→ **What you will do**: Look through the entries below, please, and copy every line with the word "direcionado".

*** Opening Entries provided ***

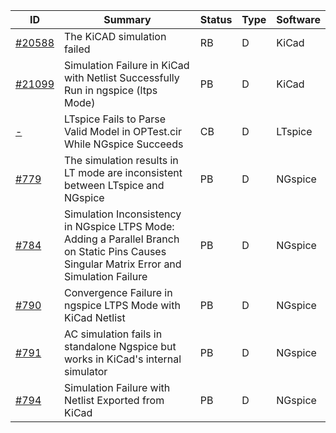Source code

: | ID | Summary | Status | Type | Software |
|----|---------|--------|------|----------|
| [#20588](https://gitlab.com/kicad/code/kicad/-/issues/20588) | The KiCAD simulation failed | RB | D | KiCad |
| [#21099](https://gitlab.com/kicad/code/kicad/-/issues/21099) | Simulation Failure in KiCad with Netlist Successfully Run in ngspice (ltps Mode) | PB | D | KiCad |
| [-](https://ez.analog.com/design-tools-and-calculators/ltspice/f/q-a/594623/ltspice-fails-to-parse-valid-model-in-optest-cir-while-ngspice-succeeds/566903) | LTspice Fails to Parse Valid Model in OPTest.cir While NGspice Succeeds | CB | D | LTspice |
| [#779](https://sourceforge.net/p/ngspice/bugs/779/) | The simulation results in LT mode are inconsistent between LTspice and NGspice | PB | D | NGspice |
| [#784](https://sourceforge.net/p/ngspice/bugs/784/) | Simulation Inconsistency in NGspice LTPS Mode: Adding a Parallel Branch on Static Pins Causes Singular Matrix Error and Simulation Failure | PB | D | NGspice |
| [#790](https://sourceforge.net/p/ngspice/bugs/790/) | Convergence Failure in ngspice LTPS Mode with KiCad Netlist | PB | D | NGspice |
| [#791](https://sourceforge.net/p/ngspice/bugs/791/) | AC simulation fails in standalone Ngspice but works in KiCad's internal simulator | PB | D | NGspice |
| [#794](https://sourceforge.net/p/ngspice/bugs/794/) | Simulation Failure with Netlist Exported from KiCad | PB | D | NGspice |
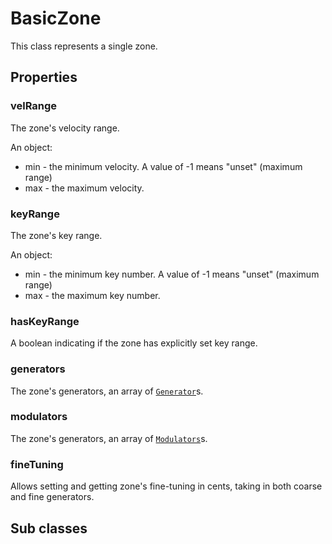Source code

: # BasicZone

This class represents a single zone.

## Properties

### velRange

The zone's velocity range.

An object:
- min - the minimum velocity. A value of -1 means "unset" (maximum range)
- max - the maximum velocity.


### keyRange

The zone's key range.

An object:
- min - the minimum key number. A value of -1 means "unset" (maximum range)
- max - the maximum key number.


### hasKeyRange

A boolean indicating if the zone has explicitly set key range.

### generators

The zone's generators, an array of [`Generator`](generator.md)s.


### modulators

The zone's generators, an array of [`Modulators`](modulator.md)s.

### fineTuning

Allows setting and getting zone's fine-tuning in cents, taking in both coarse and fine generators.

## Sub classes
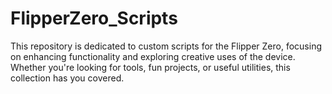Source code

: # FlipperZero_Scripts
This repository is dedicated to custom scripts for the Flipper Zero, focusing on enhancing functionality and exploring creative uses of the device. Whether you're looking for tools, fun projects, or useful utilities, this collection has you covered.
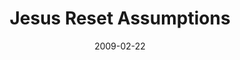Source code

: ---
layout: message
category: message
series: "Reset"
title: "Jesus Reset Assumptions"
date: 2009-02-22
message_id: 546
---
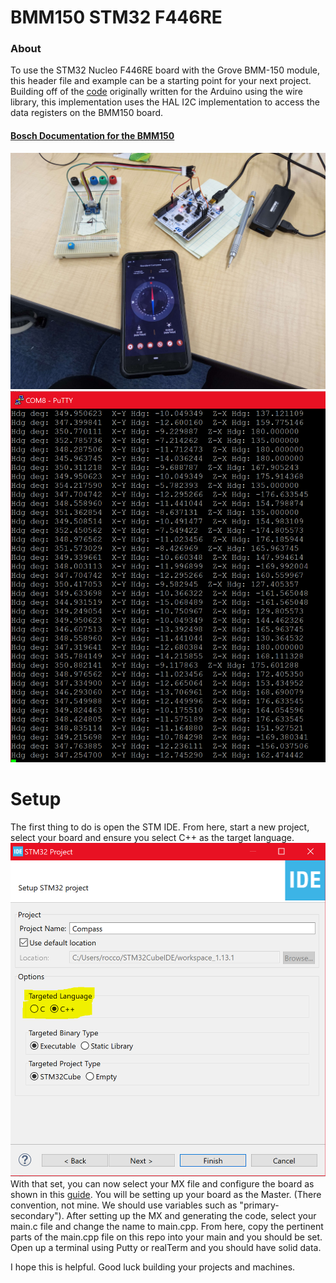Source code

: # BMM150 STM32 F446RE


### About
To use the STM32 Nucleo F446RE board with the Grove BMM-150 module, this header file and example can be a starting point for your next project. Building off of the [code](https://github.com/Seeed-Studio/Grove_3_Axis_Compass_V2.0_BMM150) originally written for the Arduino using the wire library, this implementation uses the HAL I2C implementation to access the data registers on the BMM150 board.
#### [Bosch Documentation for the BMM150](https://www.bosch-sensortec.com/media/boschsensortec/downloads/datasheets/bst-bmm150-ds001.pdf)


![alt text](images/demo.PNG)
![alt text](images/output.PNG)


# Setup
The first thing to do is open the STM IDE. From here, start a new project, select your board and ensure you select C++ as the target language.
![alt text](images/target_lang.PNG)
With that set, you can now select your MX file and configure the board as shown in this [guide](https://wiki.st.com/stm32mcu/wiki/Getting_started_with_I2C).
You will be setting up your board as the Master. (There convention, not mine. We should use variables such as "primary-secondary"). After
setting up the MX and generating the code, select your main.c file and change the name to main.cpp. From here, copy the pertinent parts of the
main.cpp file on this repo into your main and you should be set. Open up a terminal using Putty or realTerm and you should have solid data.


I hope this is helpful. Good luck building your projects and machines.

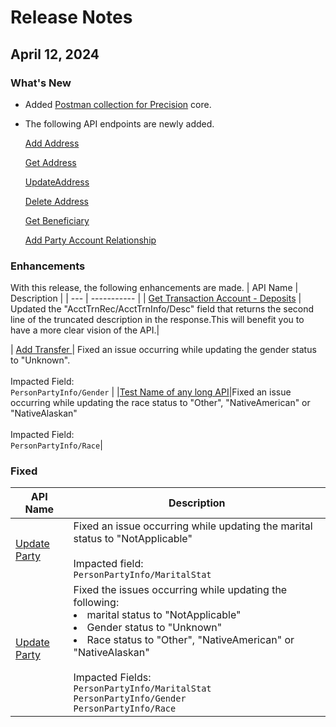 # Release Notes

<!-- 
type: tab 
titles: Premier, Precision, Signature, Cleartouch, Finxact, DNA 
-->

## April 12, 2024

### What's New
- Added [Postman collection for Precision](https://github.com/Fiserv/banking-hub/files/14896028/Banking.Hub.-.Precision-.Trial.Plan.Postman.Collection.postman_collection.zip) core.
- The following API endpoints are newly added.

  [Add Address](Google.com)

  [Get Address](Google.com)

  [UpdateAddress](Google.com)

  [Delete Address](Google.com)

  [Get Beneficiary](Google.com)

  [Add Party Account Relationship](Google.com)

### Enhancements
With this release, the following enhancements are made. 
| API Name | Description |
| --- | ----------- |
| [Get Transaction Account - Deposits](https://google.com "View Link") | Updated the "AcctTrnRec/AcctTrnInfo/Desc" field that returns the second line of the truncated description in the response.This will benefit you to have a more clear vision of the API.|

| [Add Transfer ](https://google.com "View Link") | Fixed an issue occurring while updating the gender status to "Unknown". <br><br>Impacted Field: <br> `PersonPartyInfo/Gender` | 
|[Test Name of any long API](https://google.com "View Link")|Fixed an issue occurring while updating the race status to "Other", "NativeAmerican" or "NativeAlaskan" <br><br>Impacted Field:<br>`PersonPartyInfo/Race`|

### Fixed
| API Name | Description |
| --- | ----------- |
| [Update Party](https://google.com "View Link") | Fixed an issue occurring while updating the marital status to "NotApplicable" <br><br> Impacted field:<br> `PersonPartyInfo/MaritalStat` |
|[Update Party](https://google.com "View Link")|Fixed the issues occurring while updating the following: <br> <li> marital status to "NotApplicable"</li> <li> Gender status to "Unknown"</li> <li> Race status to "Other", "NativeAmerican" or "NativeAlaskan" </li> <br>Impacted Fields:<br>`PersonPartyInfo/MaritalStat`<br>`PersonPartyInfo/Gender`<br>`PersonPartyInfo/Race`|
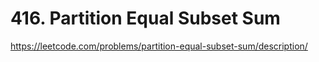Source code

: # 416. Partition Equal Subset Sum

https://leetcode.com/problems/partition-equal-subset-sum/description/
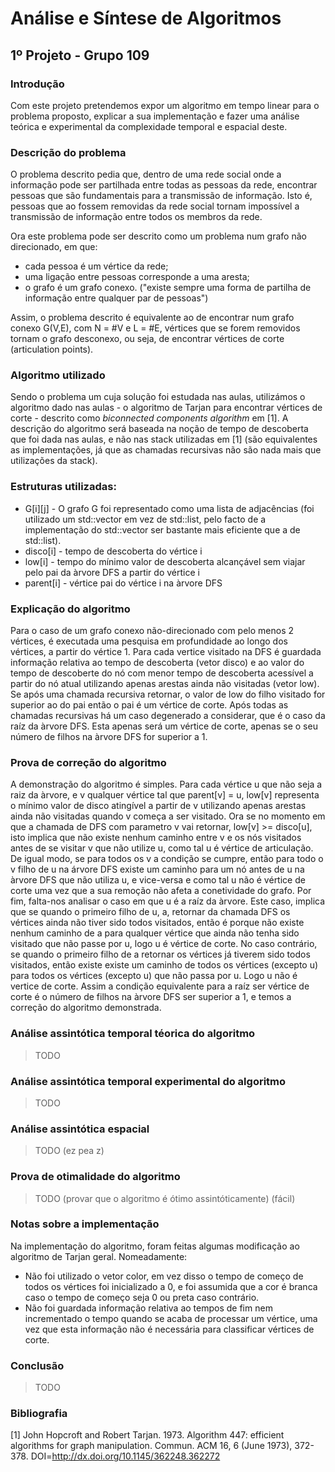 # Análise e Síntese de Algoritmos
## 1º Projeto - Grupo 109

### Introdução
Com este projeto pretendemos expor um algoritmo em tempo linear para o problema proposto, explicar a sua implementação e fazer uma análise teórica e experimental da complexidade temporal e espacial deste.

### Descrição do problema
O problema descrito pedia que, dentro de uma rede social onde a informação pode ser partilhada entre todas as pessoas da rede, encontrar pessoas que são fundamentais para a transmissão de informação. Isto é, pessoas que ao fossem removidas da rede social tornam impossível a transmissão de informação entre todos os membros da rede.

Ora este problema pode ser descrito como um problema num grafo não direcionado, em que:
 + cada pessoa é um vértice da rede;
 + uma ligação entre pessoas corresponde a uma aresta;
 + o grafo é um grafo conexo. ("existe sempre uma
forma de partilha de informação entre qualquer par de pessoas")

Assim, o problema descrito é equivalente ao de encontrar num grafo conexo G(V,E), com N = #V e L = #E, vértices que se forem removidos tornam o grafo desconexo, ou seja, de encontrar vértices de corte (articulation points).

### Algoritmo utilizado
Sendo o problema um cuja solução foi estudada nas aulas, utilizámos o algoritmo dado nas aulas - o algoritmo de Tarjan para encontrar vértices de corte - descrito como _biconnected components algorithm_ em [1]. A descrição do algoritmo será baseada na noção de tempo de descoberta que foi dada nas aulas, e não nas stack utilizadas em [1] (são equivalentes as implementações, já que as chamadas recursivas não são nada mais que utilizações da stack).

### Estruturas utilizadas:
+ G\[i]\[j] - O grafo G foi representado como uma lista de adjacências (foi utilizado um std::vector em vez de std::list, pelo facto de a implementação do std::vector ser bastante mais eficiente que a de std::list).
+ disco\[i] - tempo de descoberta do vértice i
+ low\[i] - tempo do mínimo valor de descoberta alcançável sem viajar pelo pai da àrvore DFS a partir do vértice i
+ parent\[i] - vértice pai do vértice i na àrvore DFS

### Explicação do algoritmo
 Para o caso de um grafo conexo não-direcionado com pelo menos 2 vértices, é executada uma pesquisa em profundidade ao longo dos vértices, a partir do vértice 1. Para cada vertice visitado na DFS é guardada informação relativa ao tempo de descoberta (vetor disco) e ao valor do tempo de descoberte do nó com menor tempo de descoberta acessível a partir do nó atual utilizando apenas arestas ainda não visitadas (vetor low). Se após uma chamada recursiva retornar, o valor de low do filho visitado for superior ao do pai então o pai é um vértice de corte.
Após todas as chamadas recursivas há um caso degenerado a considerar, que é o caso da raíz da àrvore DFS. Esta apenas será um vértice de corte, apenas se o seu número de filhos na àrvore DFS for superior a 1.

### Prova de correção do algoritmo
A demonstração do algoritmo é simples. Para cada vértice u que não seja a raiz da àrvore, e v qualquer vértice tal que parent[v] = u, low[v] representa o mínimo valor de disco atingível a partir de v utilizando apenas arestas ainda não visitadas quando v começa a ser visitado. Ora se no momento em que a chamada de DFS com parametro v vai retornar, low\[v] >= disco\[u], isto implica que não existe nenhum caminho entre v e os nós visitados antes de se visitar v que não utilize u, como tal u é vértice de articulação. De igual modo, se para todos os v a condição se cumpre, então para todo o v filho de u na árvore DFS existe um caminho para um nó antes de u na àrvore DFS que não utiliza u, e vice-versa e como tal u não é vértice de corte uma vez que a sua remoção não afeta a conetividade do grafo. Por fim, falta-nos analisar o caso em que u é a raíz da àrvore. Este caso, implica que se quando o primeiro filho de u, a, retornar da chamada DFS os vértices ainda não tiver sido todos visitados, então é porque não existe nenhum caminho de a para qualquer vértice que ainda não tenha sido visitado que não passe por u, logo u é vértice de corte. No caso contrário, se quando o primeiro filho de a retornar os vértices já tiverem sido todos visitados, então existe existe um caminho de todos os vértices (excepto u) para todos os vértices (excepto u) que não passa por u. Logo u não é vertice de corte. Assim a condição equivalente para a raíz ser vértice de corte é o número de filhos na àrvore DFS ser superior a 1, e temos a correção do algoritmo demonstrada.

### Análise assintótica temporal téorica do algoritmo
> TODO

### Análise assintótica temporal experimental do algoritmo
> TODO

### Análise assintótica espacial
> TODO (ez pea z)

### Prova de otimalidade do algoritmo
> TODO (provar que o algoritmo é ótimo assintóticamente) (fácil)

### Notas sobre a implementação
Na implementação do algoritmo, foram feitas algumas modificação ao algoritmo de Tarjan geral. Nomeadamente:
+ Não foi utilizado o vetor color, em vez disso o tempo de começo de todos os vértices foi inicializado a 0, e foi assumida que a cor é branca caso o tempo de começo seja 0 ou preta caso contrário.
+ Não foi guardada informação relativa ao tempos de fim nem incrementado o tempo quando se acaba de processar um vértice, uma vez que esta informação não é necessária para classificar vértices de corte.

### Conclusão
> TODO

### Bibliografia
[1] John Hopcroft and Robert Tarjan. 1973. Algorithm 447: efficient algorithms for graph manipulation. Commun. ACM 16, 6 (June 1973), 372-378. DOI=http://dx.doi.org/10.1145/362248.362272
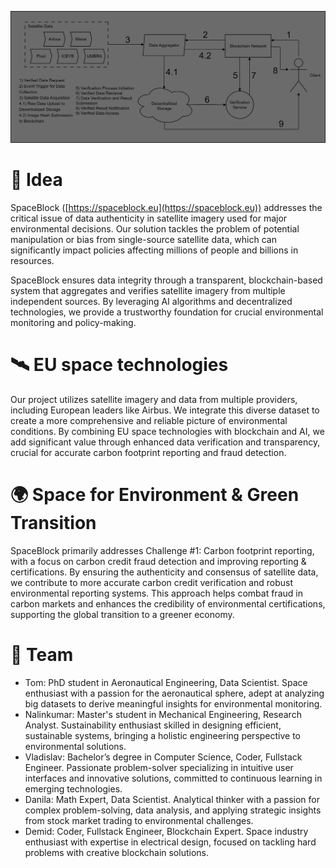 ![](./project-structure.png "")

# 💎 Idea
SpaceBlock ([https://spaceblock.eu](https://spaceblock.eu)) addresses the critical issue of data authenticity in satellite imagery used for major environmental decisions. Our solution tackles the problem of potential manipulation or bias from single-source satellite data, which can significantly impact policies affecting millions of people and billions in resources. 

SpaceBlock ensures data integrity through a transparent, blockchain-based system that aggregates and verifies satellite imagery from multiple independent sources. By leveraging AI algorithms and decentralized technologies, we provide a trustworthy foundation for crucial environmental monitoring and policy-making.

# 🛰️ EU space technologies
Our project utilizes satellite imagery and data from multiple providers, including European leaders like Airbus. We integrate this diverse dataset to create a more comprehensive and reliable picture of environmental conditions. By combining EU space technologies with blockchain and AI, we add significant value through enhanced data verification and transparency, crucial for accurate carbon footprint reporting and fraud detection.

# 🌍 Space for Environment & Green Transition 
SpaceBlock primarily addresses Challenge #1: Carbon footprint reporting, with a focus on carbon credit fraud detection and improving reporting & certifications. By ensuring the authenticity and consensus of satellite data, we contribute to more accurate carbon credit verification and robust environmental reporting systems. This approach helps combat fraud in carbon markets and enhances the credibility of environmental certifications, supporting the global transition to a greener economy.

# 🤼 Team

- Tom: PhD student in Aeronautical Engineering, Data Scientist. Space enthusiast with a passion for the aeronautical sphere, adept at analyzing big datasets to derive meaningful insights for environmental monitoring.
- Nalinkumar: Master's student in Mechanical Engineering, Research Analyst. Sustainability enthusiast skilled in designing efficient, sustainable systems, bringing a holistic engineering perspective to environmental solutions.
- Vladislav: Bachelor’s degree in Computer Science, Coder, Fullstack Engineer. Passionate problem-solver specializing in intuitive user interfaces and innovative solutions, committed to continuous learning in emerging technologies.
- Danila: Math Expert, Data Scientist. Analytical thinker with a passion for complex problem-solving, data analysis, and applying strategic insights from stock market trading to environmental challenges.
- Demid: Coder, Fullstack Engineer, Blockchain Expert. Space industry enthusiast with expertise in electrical design, focused on tackling hard problems with creative blockchain solutions.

*** Closing Entries provided ***

→ **Result of the exercise**:
Ora este problema pode ser descrito como um problema num grafo não direcionado, em que:
 Para o caso de um grafo conexo não-direcionado com pelo menos 2 vértices, é executada uma pesquisa em profundidade ao longo dos vértices, a partir do vértice 1. Para cada vertice visitado na DFS é guardada informação relativa ao tempo de descoberta (vetor disco) e ao valor do tempo de descoberte do nó com menor tempo de descoberta acessível a partir do nó atual utilizando apenas arestas ainda não visitadas (vetor low). Se após uma chamada recursiva retornar, o valor de low do filho visitado for superior ao do pai então o pai é um vértice de corte.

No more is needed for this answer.